Reading the unreadable
Pioneering X-ray technology is making it possible to read fragile rolled-up historical documents for the first time in centuries.
Old parchment is often extremely dry and liable to crack and crumble if any attempt is made to physically unroll or unfold it. The new technology, however, eliminates the need to do so by enabling parchment to be unrolled or unfolded 'virtually' and the contents displayed on a computer screen.
Developed at Cardiff University and Queen Mary, University of London with funding from the Engineering and Physical Sciences Research Council (EPSRC), the breakthrough means historians will be able to access previously unusable written sources and gain new insight into the past.
No other technique developed anywhere in the world has the capability to make text concealed in rolled or folded historical parchments genuinely legible. The system has now been tested successfully on a medieval legal scroll provided by the Norfolk Record Office.
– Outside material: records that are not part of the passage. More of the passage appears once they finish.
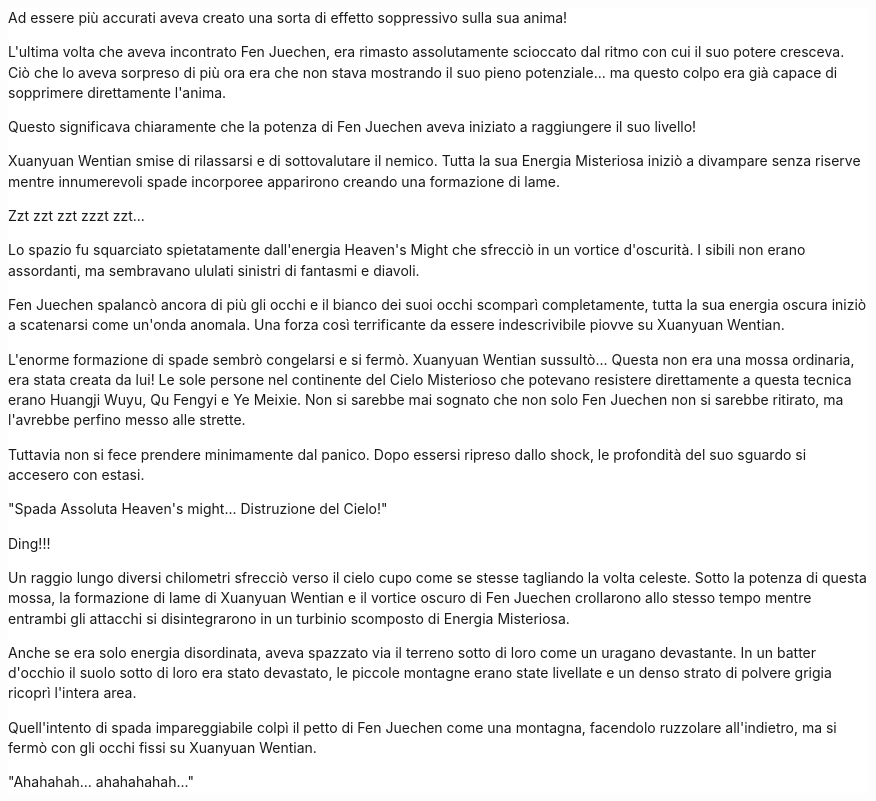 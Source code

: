 
Ad essere più accurati aveva creato una sorta di effetto soppressivo sulla sua anima!


L'ultima volta che aveva incontrato Fen Juechen, era rimasto assolutamente scioccato dal ritmo con cui il suo potere cresceva. Ciò che lo aveva sorpreso di più ora era che non stava mostrando il suo pieno potenziale... ma questo colpo era già capace di sopprimere direttamente l'anima.


Questo significava chiaramente che la potenza di Fen Juechen aveva iniziato a raggiungere il suo livello!


Xuanyuan Wentian smise di rilassarsi e di sottovalutare il nemico. Tutta la sua Energia Misteriosa iniziò a divampare senza riserve mentre innumerevoli spade incorporee apparirono creando una formazione di lame.


Zzt zzt zzt zzzt zzt...


Lo spazio fu squarciato spietatamente dall'energia Heaven's Might che sfrecciò in un vortice d'oscurità. I sibili non erano assordanti, ma sembravano ululati sinistri di fantasmi e diavoli.


Fen Juechen spalancò ancora di più gli occhi e il bianco dei suoi occhi scomparì completamente, tutta la sua energia oscura iniziò a scatenarsi come un'onda anomala. Una forza così terrificante da essere indescrivibile piovve su Xuanyuan Wentian.


L'enorme formazione di spade sembrò congelarsi e si fermò. Xuanyuan Wentian sussultò... Questa non era una mossa ordinaria, era stata creata da lui! Le sole persone nel continente del Cielo Misterioso che potevano resistere direttamente a questa tecnica erano Huangji Wuyu, Qu Fengyi e Ye Meixie. Non si sarebbe mai sognato che non solo Fen Juechen non si sarebbe ritirato, ma l'avrebbe perfino messo alle strette.


Tuttavia non si fece prendere minimamente dal panico. Dopo essersi ripreso dallo shock, le profondità del suo sguardo si accesero con estasi.


"Spada Assoluta Heaven's might... Distruzione del Cielo!"


Ding!!!


Un raggio lungo diversi chilometri sfrecciò verso il cielo cupo come se stesse tagliando la volta celeste. Sotto la potenza di questa mossa, la formazione di lame di Xuanyuan Wentian e il vortice oscuro di Fen Juechen crollarono allo stesso tempo mentre entrambi gli attacchi si disintegrarono in un turbinio scomposto di Energia Misteriosa.


Anche se era solo energia disordinata, aveva spazzato via il terreno sotto di loro come un uragano devastante. In un batter d'occhio il suolo sotto di loro era stato devastato, le piccole montagne erano state livellate e un denso strato di polvere grigia ricoprì l'intera area.


Quell'intento di spada impareggiabile colpì il petto di Fen Juechen come una montagna, facendolo ruzzolare all'indietro, ma si fermò con gli occhi fissi su Xuanyuan Wentian.


"Ahahahah... ahahahahah..."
In a completely innovative approach to the problem, the technique works by scanning parchment with X-rays in order to detect the presence of iron contained in 'iron gall ink' – the most commonly used ink in Europe between the 12th and 19th centuries.
Using a method called microtomography, a 3-dimensional 'map' showing the ink's exact location is built up by creating images made from a series of X-ray 'slices' taken through the parchment.
Advanced software specially developed by the Cardiff project team combines the data obtained with information about the way the parchment is rolled or folded up and calculates exactly where the ink sits on the parchment. An image of the document as it would appear unrolled or unfolded can then be produced.
The key difference between the new method and other techniques previously developed to read un-openable historical documents is the unprecedentedly high contrast resolution it provides to distinguish between ink and parchment. This means the ink shows up very well against the parchment and is genuinely readable.
The scanning takes place at the Institute of Dentistry at Queen Mary, University of London led by Dr Graham Davis: "Because no commercial or research X-ray tomography scanners were capable of providing the quality of image we needed, we've developed our own advanced scanner which is also being adapted for a diverse range of other scientific uses, including those within our own Institute of Dentistry where enhanced, high contrast images are enabling the detection and analysis of features in teeth that we haven't been able to see before."
Professor Tim Wess of Cardiff University says: "This is a milestone in historical information recovery. The conservation community is rightly very protective of old documents and isn't prepared to risk damaging them by opening them. Our breakthrough means they won't have to. Across the world, literally thousands of previously unusable documents up to around a thousand years old could now become available for historical research. It really will be possible to read the unreadable."